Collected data
........

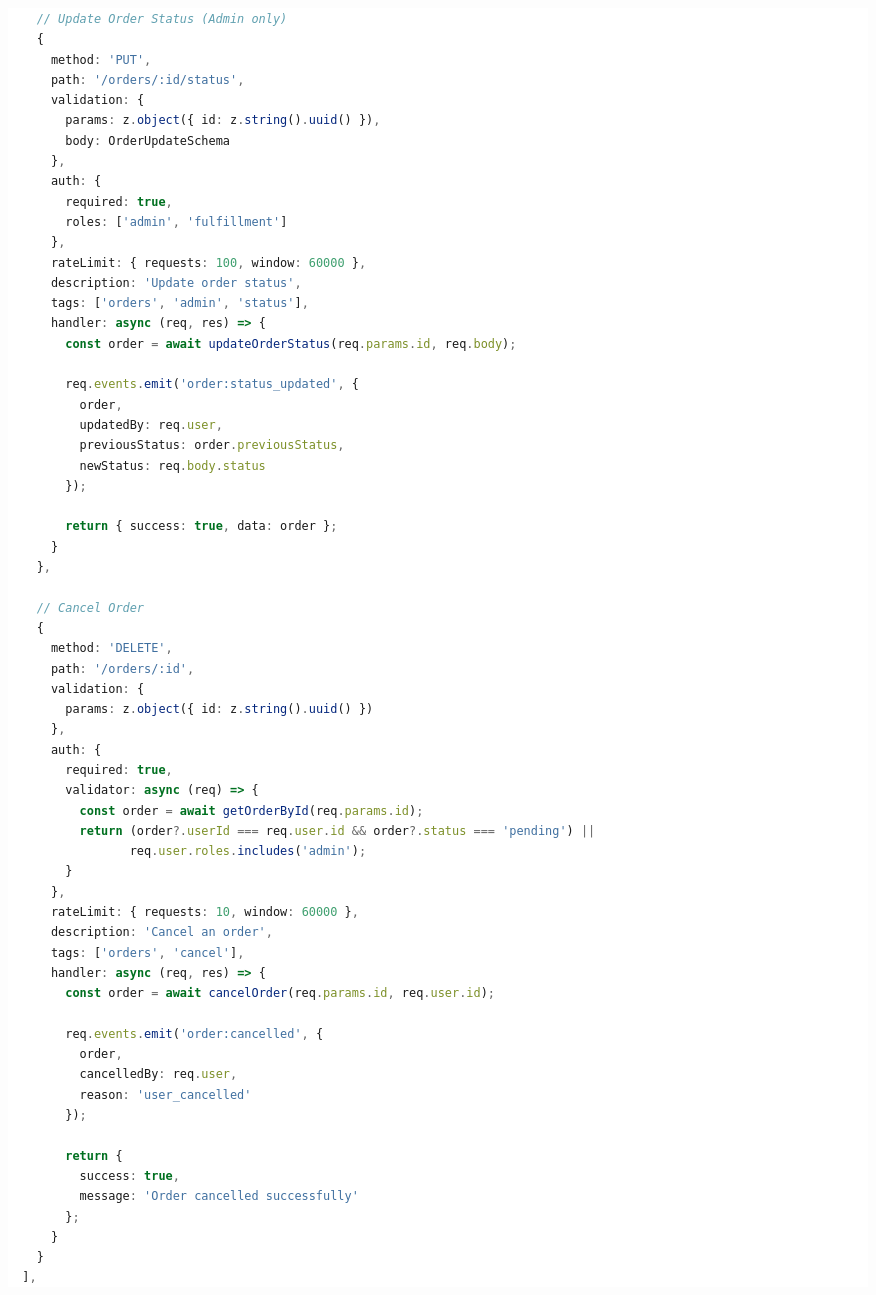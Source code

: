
 ```typescript
    // Update Order Status (Admin only)
    {
      method: 'PUT',
      path: '/orders/:id/status',
      validation: {
        params: z.object({ id: z.string().uuid() }),
        body: OrderUpdateSchema
      },
      auth: {
        required: true,
        roles: ['admin', 'fulfillment']
      },
      rateLimit: { requests: 100, window: 60000 },
      description: 'Update order status',
      tags: ['orders', 'admin', 'status'],
      handler: async (req, res) => {
        const order = await updateOrderStatus(req.params.id, req.body);

        req.events.emit('order:status_updated', {
          order,
          updatedBy: req.user,
          previousStatus: order.previousStatus,
          newStatus: req.body.status
        });

        return { success: true, data: order };
      }
    },

    // Cancel Order
    {
      method: 'DELETE',
      path: '/orders/:id',
      validation: {
        params: z.object({ id: z.string().uuid() })
      },
      auth: {
        required: true,
        validator: async (req) => {
          const order = await getOrderById(req.params.id);
          return (order?.userId === req.user.id && order?.status === 'pending') ||
                 req.user.roles.includes('admin');
        }
      },
      rateLimit: { requests: 10, window: 60000 },
      description: 'Cancel an order',
      tags: ['orders', 'cancel'],
      handler: async (req, res) => {
        const order = await cancelOrder(req.params.id, req.user.id);

        req.events.emit('order:cancelled', {
          order,
          cancelledBy: req.user,
          reason: 'user_cancelled'
        });

        return {
          success: true,
          message: 'Order cancelled successfully'
        };
      }
    }
  ],
```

........

Exercise >>
Above are the records; reproduce them exactly and leave out the pictures.

Answer box >>
Source code

:
 ```typescript
    // Update Order Status (Admin only)
    {
      method: 'PUT',
      path: '/orders/:id/status',
      validation: {
        params: z.object({ id: z.string().uuid() }),
        body: OrderUpdateSchema
      },
      auth: {
        required: true,
        roles: ['admin', 'fulfillment']
      },
      rateLimit: { requests: 100, window: 60000 },
      description: 'Update order status',
      tags: ['orders', 'admin', 'status'],
      handler: async (req, res) => {
        const order = await updateOrderStatus(req.params.id, req.body);

        req.events.emit('order:status_updated', {
          order,
          updatedBy: req.user,
          previousStatus: order.previousStatus,
          newStatus: req.body.status
        });

        return { success: true, data: order };
      }
    },

    // Cancel Order
    {
      method: 'DELETE',
      path: '/orders/:id',
      validation: {
        params: z.object({ id: z.string().uuid() })
      },
      auth: {
        required: true,
        validator: async (req) => {
          const order = await getOrderById(req.params.id);
          return (order?.userId === req.user.id && order?.status === 'pending') ||
                 req.user.roles.includes('admin');
        }
      },
      rateLimit: { requests: 10, window: 60000 },
      description: 'Cancel an order',
      tags: ['orders', 'cancel'],
      handler: async (req, res) => {
        const order = await cancelOrder(req.params.id, req.user.id);

        req.events.emit('order:cancelled', {
          order,
          cancelledBy: req.user,
          reason: 'user_cancelled'
        });

        return {
          success: true,
          message: 'Order cancelled successfully'
        };
      }
    }
  ],
```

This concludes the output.